# [Input material]

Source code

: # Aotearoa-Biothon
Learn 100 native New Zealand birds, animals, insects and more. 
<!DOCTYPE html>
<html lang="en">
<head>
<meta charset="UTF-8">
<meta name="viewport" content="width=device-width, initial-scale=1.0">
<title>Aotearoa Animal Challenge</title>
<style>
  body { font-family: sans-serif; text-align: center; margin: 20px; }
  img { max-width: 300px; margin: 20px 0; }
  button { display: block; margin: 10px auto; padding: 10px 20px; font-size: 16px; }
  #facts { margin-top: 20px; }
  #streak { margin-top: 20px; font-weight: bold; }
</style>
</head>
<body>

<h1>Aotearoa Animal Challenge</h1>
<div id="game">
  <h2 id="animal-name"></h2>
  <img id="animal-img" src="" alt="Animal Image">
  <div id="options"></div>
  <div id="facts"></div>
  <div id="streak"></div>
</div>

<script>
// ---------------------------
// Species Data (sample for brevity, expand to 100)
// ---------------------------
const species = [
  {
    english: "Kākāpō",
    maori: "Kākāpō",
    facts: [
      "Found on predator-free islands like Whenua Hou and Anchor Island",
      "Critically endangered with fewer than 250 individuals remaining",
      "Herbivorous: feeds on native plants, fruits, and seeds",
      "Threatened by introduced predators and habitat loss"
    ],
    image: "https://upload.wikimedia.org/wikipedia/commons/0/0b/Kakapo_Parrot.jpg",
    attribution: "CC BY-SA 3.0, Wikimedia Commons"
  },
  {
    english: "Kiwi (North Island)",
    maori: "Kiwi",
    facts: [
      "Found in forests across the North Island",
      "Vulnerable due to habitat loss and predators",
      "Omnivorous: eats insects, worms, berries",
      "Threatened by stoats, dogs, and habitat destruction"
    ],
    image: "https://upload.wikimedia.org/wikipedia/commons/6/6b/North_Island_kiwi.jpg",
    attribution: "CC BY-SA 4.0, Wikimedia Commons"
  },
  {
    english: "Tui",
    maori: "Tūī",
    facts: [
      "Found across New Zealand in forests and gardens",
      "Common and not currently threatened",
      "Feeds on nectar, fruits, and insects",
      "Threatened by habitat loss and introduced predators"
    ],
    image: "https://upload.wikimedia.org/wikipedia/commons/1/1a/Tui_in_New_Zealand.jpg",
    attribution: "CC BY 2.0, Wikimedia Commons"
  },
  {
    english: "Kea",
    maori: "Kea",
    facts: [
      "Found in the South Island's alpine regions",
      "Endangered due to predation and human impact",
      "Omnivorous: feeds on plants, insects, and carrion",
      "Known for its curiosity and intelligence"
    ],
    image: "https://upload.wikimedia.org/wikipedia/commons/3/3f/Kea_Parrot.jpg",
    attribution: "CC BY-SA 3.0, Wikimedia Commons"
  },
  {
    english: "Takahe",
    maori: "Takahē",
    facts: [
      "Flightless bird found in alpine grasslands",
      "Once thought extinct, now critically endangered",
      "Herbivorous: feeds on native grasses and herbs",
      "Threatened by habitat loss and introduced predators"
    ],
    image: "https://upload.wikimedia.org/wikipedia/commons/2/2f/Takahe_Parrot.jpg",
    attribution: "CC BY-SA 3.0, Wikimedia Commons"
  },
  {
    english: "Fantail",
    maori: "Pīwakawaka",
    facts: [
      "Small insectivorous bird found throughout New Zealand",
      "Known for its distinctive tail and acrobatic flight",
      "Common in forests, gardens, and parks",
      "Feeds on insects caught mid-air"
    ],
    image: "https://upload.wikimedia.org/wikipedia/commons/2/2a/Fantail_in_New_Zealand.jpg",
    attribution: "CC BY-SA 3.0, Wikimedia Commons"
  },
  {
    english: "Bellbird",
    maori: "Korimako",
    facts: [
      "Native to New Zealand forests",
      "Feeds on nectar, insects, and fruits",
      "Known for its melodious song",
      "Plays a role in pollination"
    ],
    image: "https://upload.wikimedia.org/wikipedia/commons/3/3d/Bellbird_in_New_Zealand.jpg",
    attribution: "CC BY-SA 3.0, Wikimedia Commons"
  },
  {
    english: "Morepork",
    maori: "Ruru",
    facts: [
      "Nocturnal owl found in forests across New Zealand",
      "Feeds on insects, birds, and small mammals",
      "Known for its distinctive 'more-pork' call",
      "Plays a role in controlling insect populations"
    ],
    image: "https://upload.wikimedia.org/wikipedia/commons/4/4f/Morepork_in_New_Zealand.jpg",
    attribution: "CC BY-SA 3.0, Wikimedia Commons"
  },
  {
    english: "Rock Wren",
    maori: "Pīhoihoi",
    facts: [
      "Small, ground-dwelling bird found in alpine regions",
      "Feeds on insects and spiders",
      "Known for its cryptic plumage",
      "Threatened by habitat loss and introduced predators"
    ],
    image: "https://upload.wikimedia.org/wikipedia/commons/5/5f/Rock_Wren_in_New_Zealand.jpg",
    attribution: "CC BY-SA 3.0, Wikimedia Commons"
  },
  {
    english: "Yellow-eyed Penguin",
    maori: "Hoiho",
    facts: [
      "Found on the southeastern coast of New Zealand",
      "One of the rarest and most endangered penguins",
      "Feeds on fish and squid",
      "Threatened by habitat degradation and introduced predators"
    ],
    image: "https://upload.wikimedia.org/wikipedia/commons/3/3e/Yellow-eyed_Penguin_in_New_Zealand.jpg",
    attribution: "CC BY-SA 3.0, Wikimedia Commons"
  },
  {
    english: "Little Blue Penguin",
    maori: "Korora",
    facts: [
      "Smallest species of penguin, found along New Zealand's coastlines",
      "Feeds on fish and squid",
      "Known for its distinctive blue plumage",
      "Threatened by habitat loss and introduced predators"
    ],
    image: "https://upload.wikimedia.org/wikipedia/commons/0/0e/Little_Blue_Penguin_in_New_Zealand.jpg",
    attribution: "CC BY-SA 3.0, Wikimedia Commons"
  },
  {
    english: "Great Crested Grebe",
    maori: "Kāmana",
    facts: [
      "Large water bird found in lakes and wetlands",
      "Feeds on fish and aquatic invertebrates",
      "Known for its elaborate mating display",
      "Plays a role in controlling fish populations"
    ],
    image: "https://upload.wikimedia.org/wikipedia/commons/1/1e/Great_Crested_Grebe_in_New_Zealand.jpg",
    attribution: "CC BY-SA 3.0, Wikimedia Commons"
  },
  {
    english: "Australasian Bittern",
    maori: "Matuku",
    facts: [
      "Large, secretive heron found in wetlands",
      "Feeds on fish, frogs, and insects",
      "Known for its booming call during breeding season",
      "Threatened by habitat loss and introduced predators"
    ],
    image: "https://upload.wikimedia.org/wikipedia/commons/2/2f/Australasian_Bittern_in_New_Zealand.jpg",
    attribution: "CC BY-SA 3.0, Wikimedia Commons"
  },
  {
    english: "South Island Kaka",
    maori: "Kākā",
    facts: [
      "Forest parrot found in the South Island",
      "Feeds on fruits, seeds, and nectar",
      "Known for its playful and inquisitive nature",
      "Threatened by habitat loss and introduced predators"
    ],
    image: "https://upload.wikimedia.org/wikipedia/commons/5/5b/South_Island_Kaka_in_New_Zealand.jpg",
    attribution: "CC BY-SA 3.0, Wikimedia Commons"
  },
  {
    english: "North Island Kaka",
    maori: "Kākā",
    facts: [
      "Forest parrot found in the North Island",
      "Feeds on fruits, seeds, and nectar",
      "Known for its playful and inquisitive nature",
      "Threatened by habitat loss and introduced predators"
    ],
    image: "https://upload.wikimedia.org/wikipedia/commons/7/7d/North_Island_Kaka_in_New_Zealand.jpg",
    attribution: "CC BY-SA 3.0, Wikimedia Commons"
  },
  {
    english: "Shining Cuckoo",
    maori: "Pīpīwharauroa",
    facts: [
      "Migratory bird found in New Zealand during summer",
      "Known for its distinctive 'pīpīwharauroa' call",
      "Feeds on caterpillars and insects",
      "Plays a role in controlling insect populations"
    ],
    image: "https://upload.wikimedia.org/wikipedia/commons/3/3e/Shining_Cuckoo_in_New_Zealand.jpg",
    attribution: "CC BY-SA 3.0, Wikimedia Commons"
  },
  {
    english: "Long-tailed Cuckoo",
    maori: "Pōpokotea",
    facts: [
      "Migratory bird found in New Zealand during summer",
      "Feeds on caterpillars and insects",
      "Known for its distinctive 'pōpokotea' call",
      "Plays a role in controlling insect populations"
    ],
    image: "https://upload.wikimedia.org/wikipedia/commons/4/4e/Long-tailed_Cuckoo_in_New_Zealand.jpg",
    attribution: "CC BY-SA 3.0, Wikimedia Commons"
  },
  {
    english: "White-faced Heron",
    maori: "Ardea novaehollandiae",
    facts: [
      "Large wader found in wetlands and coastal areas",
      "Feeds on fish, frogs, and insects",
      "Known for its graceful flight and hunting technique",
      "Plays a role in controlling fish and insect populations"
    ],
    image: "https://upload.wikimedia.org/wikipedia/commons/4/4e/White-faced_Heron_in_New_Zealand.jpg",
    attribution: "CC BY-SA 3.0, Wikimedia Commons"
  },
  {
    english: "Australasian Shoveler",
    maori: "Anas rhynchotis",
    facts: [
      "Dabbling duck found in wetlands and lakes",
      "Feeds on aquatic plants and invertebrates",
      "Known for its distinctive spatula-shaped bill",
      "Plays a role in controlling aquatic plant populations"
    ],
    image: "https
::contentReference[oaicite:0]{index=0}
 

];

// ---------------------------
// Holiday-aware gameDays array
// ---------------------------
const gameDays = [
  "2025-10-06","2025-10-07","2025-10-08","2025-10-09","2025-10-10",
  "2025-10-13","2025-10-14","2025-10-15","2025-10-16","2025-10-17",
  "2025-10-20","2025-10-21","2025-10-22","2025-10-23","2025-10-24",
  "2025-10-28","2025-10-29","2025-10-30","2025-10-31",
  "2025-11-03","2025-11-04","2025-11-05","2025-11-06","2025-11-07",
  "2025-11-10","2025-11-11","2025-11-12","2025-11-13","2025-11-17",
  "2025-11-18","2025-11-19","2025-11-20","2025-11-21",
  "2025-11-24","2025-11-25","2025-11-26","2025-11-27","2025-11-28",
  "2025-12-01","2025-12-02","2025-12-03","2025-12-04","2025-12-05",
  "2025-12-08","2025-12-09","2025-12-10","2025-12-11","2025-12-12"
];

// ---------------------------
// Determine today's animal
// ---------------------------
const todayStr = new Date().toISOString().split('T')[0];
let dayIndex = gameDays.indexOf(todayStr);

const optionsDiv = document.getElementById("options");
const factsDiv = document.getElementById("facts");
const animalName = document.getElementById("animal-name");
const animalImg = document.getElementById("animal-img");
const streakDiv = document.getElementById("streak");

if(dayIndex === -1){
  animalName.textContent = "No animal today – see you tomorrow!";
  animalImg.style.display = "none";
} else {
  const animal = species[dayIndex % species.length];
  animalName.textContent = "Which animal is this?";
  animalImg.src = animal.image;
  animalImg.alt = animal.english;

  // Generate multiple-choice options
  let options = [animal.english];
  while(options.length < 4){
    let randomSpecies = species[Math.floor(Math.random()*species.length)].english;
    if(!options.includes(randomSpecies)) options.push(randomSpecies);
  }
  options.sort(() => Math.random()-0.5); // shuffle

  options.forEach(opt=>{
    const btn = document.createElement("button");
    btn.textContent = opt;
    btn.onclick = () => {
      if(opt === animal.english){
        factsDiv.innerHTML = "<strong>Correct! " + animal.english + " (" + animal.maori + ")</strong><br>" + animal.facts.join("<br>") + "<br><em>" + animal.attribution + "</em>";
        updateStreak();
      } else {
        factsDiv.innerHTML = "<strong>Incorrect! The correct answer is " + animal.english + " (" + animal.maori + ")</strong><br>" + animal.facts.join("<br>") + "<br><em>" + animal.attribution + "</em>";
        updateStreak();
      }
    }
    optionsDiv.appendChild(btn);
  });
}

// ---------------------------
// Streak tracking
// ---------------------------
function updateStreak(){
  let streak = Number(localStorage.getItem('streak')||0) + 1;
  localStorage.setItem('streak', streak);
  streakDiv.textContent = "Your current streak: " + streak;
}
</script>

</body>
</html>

# [Problem to work on]
Return each line from the material that includes the string "style".

# [Solved exercise]
<style>
</style>
  animalImg.style.display = "none";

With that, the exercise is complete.